A year from now, when a mother brings her sick child suffering from a nagging cough into a local emergency room, they will leave with more than just a prescription for an asthma inhaler.
Under a new experimental program, the mother and her child would answer a series of questions that could reveal a mold infestation in their family’s home.
They would also be assigned a “community health navigator” to advocate for the family — in and outside the hospital, the navigator would seek community resources for combating the mold in hopes to improve the child’s health.
“The doctor provides the traditional care with writing the prescription,” explained Aundria Goree, a community health administrator with Oklahoma City-County Health Department (OCCHD), as she described the program in the context of poor housing and its effects on health. “The navigator is responsible for home visits and meetings with the client to combat the cause of their health issues.”
The scenario is just one example of how the federal accountable health communities’ model will benefit poor Oklahoma County residents enrolled in Medicaid or Medicare, Goree said during a recent Oklahoma Gazette interview.
In late April, the Centers for Medicaid and Medicare Services awarded the newly created Route 66 Consortium, which includes OCCHD and Tulsa Health Department, a $4.5 million grant for implementing the accountable health communities model.
In early 2018, navigators placed in Oklahoma County hospitals will start screening patients to see if they struggle with hunger, poor housing and other social problems. The model is designed to bridge the gap between social needs and medical care, improve health and save communities money.
It’s a major shift in health care that follows a growing body of research that shows addressing social needs is as critical to addressing medical needs.
In a 2011 national survey, physicians overwhelmingly agreed that it’s unmet social needs — like access to food, transportation assistance and suitable housing — that were leading to worsened health outcomes among Americans.
The federal model, implemented in 32 regions across the country, is an important step, according to Dr. David Kendrick of MyHealth Access Network, a nonprofit health information exchange and part of the Route 66 Consortium.
“Doctors are often challenged by patients who, despite receiving the correct prescriptions and recommendations, just don’t seem to be getting any better,” Kendrick said in a media statement. “One of the most common reasons for this is that the patient or family has other needs that aren’t getting met. It’s difficult to imagine spending money on medications or transportation to the doctor when your children are hungry or you don’t have housing or a safe living situation. This program aims to identify and address these issues for our most vulnerable neighbors so they can focus on getting healthy too.”
Combating chronic diseases
Oklahoma is among the least healthy states in the nation. With high rates of chronic diseases such as diabetes, heart disease and obesity; a lower health insurance rate than the national average; and higher rates of poverty, Oklahoma and its most populated county — Oklahoma County — are at a disadvantage in health outcomes compared to other parts of the country.
There’s no doubt that many health outcomes are closely linked with social, economic and environmental disadvantages, yet it’s also clear that without addressing those disadvantages, traditional health care can only go so far.
All too often, in health centers, physicians’ offices and emergency rooms, patients’ social needs are overlooked or ignored, Goree said.
“Unmet health needs like food insecurity, transportation issues and unstable housing can lead to developing risks for chronic diseases,” she said. “We want to combat individuals increasing their risks of developing chronic diseases through traditional health care with preventable care.”
Heart disease, cancer, diabetes, kidney failure, obesity and arthritis are just some of the chronic diseases and conditions that plague many Oklahomans with poor health that requires emergency room visits and hospitalizations. Though costly, these diseases are manageable and, more importantly, preventable.
Despite the adage “an ounce of prevention is worth a pound of cure,” the health care system hasn’t always encouraged prevention around social needs. Physicians don’t write prescriptions listing social services or instructions for addressing pressing needs like food assistance, adult education or employment services, utility services or legal aid.
Under the new federal model, that’s effectively what Medicaid and Medicare patients would receive; however, the recommendations and assistance come from the navigator.

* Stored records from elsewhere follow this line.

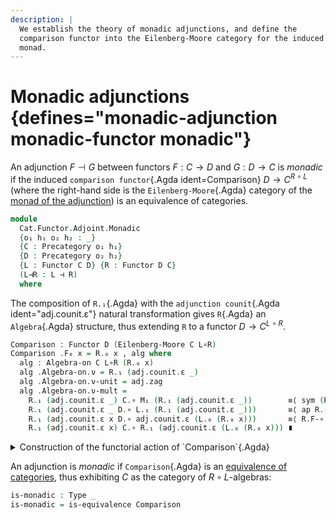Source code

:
```yaml
---
description: |
  We establish the theory of monadic adjunctions, and define the
  comparison functor into the Eilenberg-Moore category for the induced
  monad.
---
```

<!--
```agda
open import Cat.Functor.Adjoint.Monad
open import Cat.Functor.Equivalence
open import Cat.Functor.Adjoint
open import Cat.Diagram.Monad
open import Cat.Prelude

open Functor
open _=>_
```
-->

# Monadic adjunctions {defines="monadic-adjunction monadic-functor monadic"}

An adjunction $F \dashv G$ between functors $F : C \to D$ and $G : D \to
C$ is _monadic_ if the induced `comparison functor`{.Agda
ident=Comparison} $D \to C^{R \circ L}$ (where the right-hand side is
the `Eilenberg-Moore`{.Agda} category of the [monad of the
adjunction](Cat.Functor.Adjoint.Monad.html)) is an equivalence of
categories.

```agda
module
  Cat.Functor.Adjoint.Monadic
  {o₁ h₁ o₂ h₂ : _}
  {C : Precategory o₁ h₁}
  {D : Precategory o₂ h₂}
  {L : Functor C D} {R : Functor D C}
  (L⊣R : L ⊣ R)
  where
```

<!--
```agda
private
  module C = Precategory C
  module D = Precategory D
  module L = Functor L
  module R = Functor R
  module adj = _⊣_ L⊣R

L∘R : Monad C
L∘R = Adjunction→Monad L⊣R

open Monad L∘R
```
-->

The composition of `R.₁`{.Agda} with the `adjunction counit`{.Agda
ident="adj.counit.ε"} natural transformation gives `R`{.Agda} an
`Algebra`{.Agda} structure, thus extending `R` to a functor $D \to C^{L
\circ R}$.

```agda
Comparison : Functor D (Eilenberg-Moore C L∘R)
Comparison .F₀ x = R.₀ x , alg where
  alg : Algebra-on C L∘R (R.₀ x)
  alg .Algebra-on.ν = R.₁ (adj.counit.ε _)
  alg .Algebra-on.ν-unit = adj.zag
  alg .Algebra-on.ν-mult =
    R.₁ (adj.counit.ε _) C.∘ M₁ (R.₁ (adj.counit.ε _))        ≡⟨ sym (R.F-∘ _ _) ⟩
    R.₁ (adj.counit.ε _ D.∘ L.₁ (R.₁ (adj.counit.ε _)))       ≡⟨ ap R.₁ (adj.counit.is-natural _ _ _) ⟩
    R.₁ (adj.counit.ε x D.∘ adj.counit.ε (L.₀ (R.₀ x)))       ≡⟨ R.F-∘ _ _ ⟩
    R.₁ (adj.counit.ε x) C.∘ R.₁ (adj.counit.ε (L.₀ (R.₀ x))) ∎
```

<details>
<summary> Construction of the functorial action of `Comparison`{.Agda} </summary>

```agda
Comparison .F₁ x = hom where
  open Algebra-hom
  hom : Algebra-hom C _ _ _
  hom .morphism = R.₁ x
  hom .commutes =
    R.₁ x C.∘ R.₁ (adj.counit.ε _)        ≡⟨ sym (R.F-∘ _ _) ⟩
    R.₁ (x D.∘ adj.counit.ε _)            ≡⟨ ap R.₁ (sym (adj.counit.is-natural _ _ _)) ⟩
    R.₁ (adj.counit.ε _ D.∘ L.₁ (R.₁ x))  ≡⟨ R.F-∘ _ _ ⟩
    R.₁ (adj.counit.ε _) C.∘ M₁ (R.₁ x)   ∎
Comparison .F-id    = ext R.F-id
Comparison .F-∘ f g = ext (R.F-∘ _ _)
```
</details>

An adjunction is _monadic_ if `Comparison`{.Agda} is an [equivalence of
categories], thus exhibiting $C$ as the category of $R\circ L$-algebras:

[equivalence of categories]: Cat.Functor.Equivalence.html

```agda
is-monadic : Type _
is-monadic = is-equivalence Comparison
```

<!--
```agda
_ = Algebra
```
-->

The model is similar to a pilot program between the OCCHD and three local hospitals in which community health workers redirect non-urgent patients from an emergency room to a physician’s office or community health resource, Goree said. It benefits patients and the emergency department. Patients receive care that is equally effective but less expensive and more convenient.
Emergency rooms — set up to handle serious life-threatening illnesses and injuries — are free to help those who do require emergency hospital care.
The new model goes much further, bridging the gap between medical care and issues patients face in the community that affect their health, Goree said.
“Usually, we don’t pay attention to our health until it’s too late,” she said. “With this program, we are able to combat, treat and prevent at the same time. It’s a benefit when you have healthier and productive citizens.”
Print headline: Bold initiative; OCCHD and others receive a federal grant to bridge the gap between social and medical care.